The study, which involved experimenting on mice, could potentially lead to new treatments and improved diagnostic methods for these disorders, according to senior author Dr. Howard Chang, a professor of dermatology and genetics at Stanford School of Medicine. The research is particularly significant due to the striking female bias observed in immune-related diseases, prompting Chang to investigate the topic from a clinical perspective.
Autoimmune diseases affect around 24 million people in the United States and occur when the immune system mistakenly attacks the body’s own cells and tissues. The study’s findings focus on the role played by a molecule called Xist, which is not present in male cells and is responsible for deactivating the second female X chromosome in embryos to prevent potentially toxic gene expression.
Chang’s discovery of the potential link between Xist and autoimmune diseases came about while studying for medical exams almost a decade ago. He noticed a connection between the proteins that Xist works with and skin-related autoimmune disorders, leading him to explore the role of Xist in triggering these conditions.
By genetically engineering male mice to produce Xist, the research team was able to demonstrate that the presence of this molecule in male cells could lead to the development of autoimmunity, similar to that observed in female mice. Additionally, analysis of blood serum from humans with autoimmune diseases revealed higher levels of autoantibodies in reaction to proteins associated with Xist.

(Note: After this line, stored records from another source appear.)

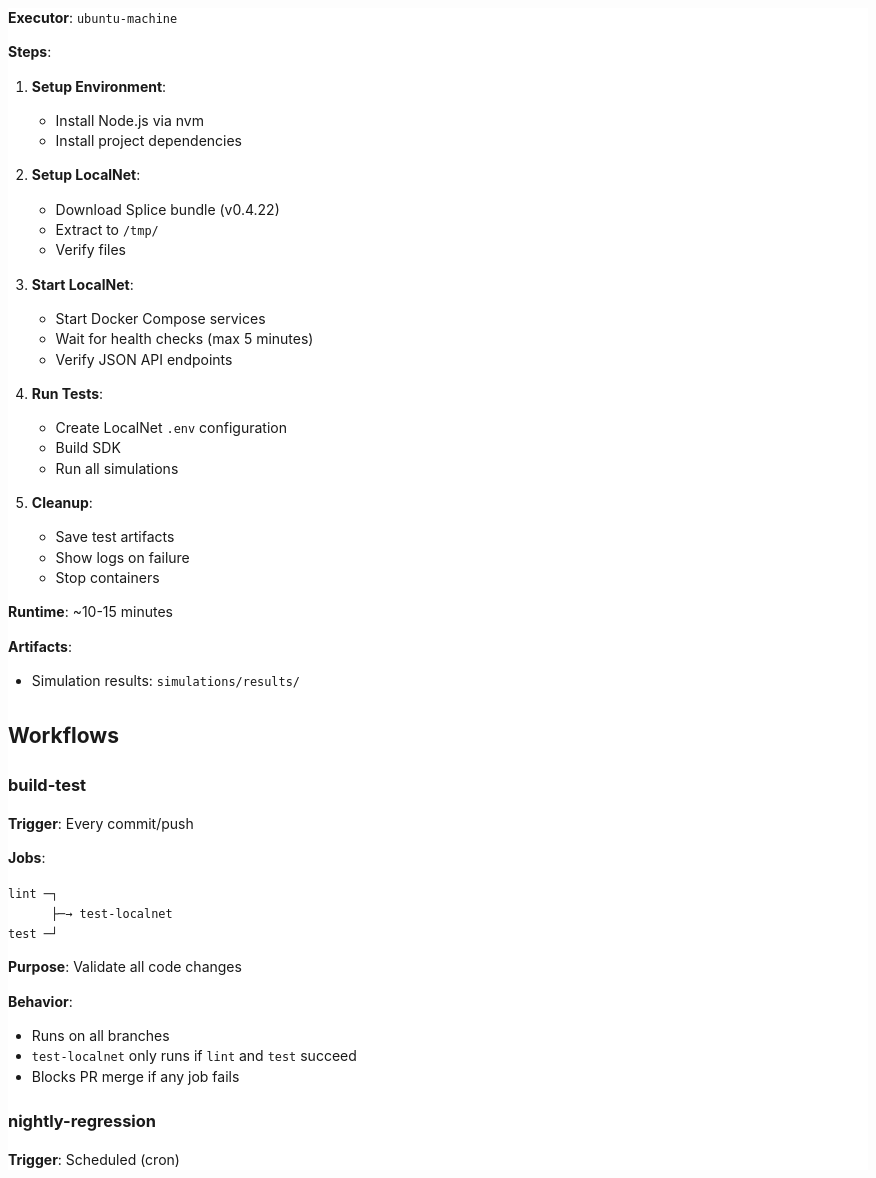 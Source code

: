 **Executor**: `ubuntu-machine`

**Steps**:
1. **Setup Environment**:
   - Install Node.js via nvm
   - Install project dependencies

2. **Setup LocalNet**:
   - Download Splice bundle (v0.4.22)
   - Extract to `/tmp/`
   - Verify files

3. **Start LocalNet**:
   - Start Docker Compose services
   - Wait for health checks (max 5 minutes)
   - Verify JSON API endpoints

4. **Run Tests**:
   - Create LocalNet `.env` configuration
   - Build SDK
   - Run all simulations

5. **Cleanup**:
   - Save test artifacts
   - Show logs on failure
   - Stop containers

**Runtime**: ~10-15 minutes

**Artifacts**:
- Simulation results: `simulations/results/`

## Workflows

### build-test

**Trigger**: Every commit/push

**Jobs**:
```
lint ─┐
      ├─→ test-localnet
test ─┘
```

**Purpose**: Validate all code changes

**Behavior**:
- Runs on all branches
- `test-localnet` only runs if `lint` and `test` succeed
- Blocks PR merge if any job fails

### nightly-regression

**Trigger**: Scheduled (cron)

While the study sheds light on the potential role of Xist in driving autoimmunity and explaining the female bias in these diseases, the researchers emphasize that it is just one piece of a complex puzzle. They acknowledge the influence of environmental factors such as diet, microbiome, and behaviors like smoking, in addition to genetics, in contributing to autoimmune diseases.
Ultimately, the findings of this study hold promise for improved diagnostic tools and potential therapeutic interventions for autoimmune diseases as researchers continue to explore the diagnostic and therapeutic potential of Xist.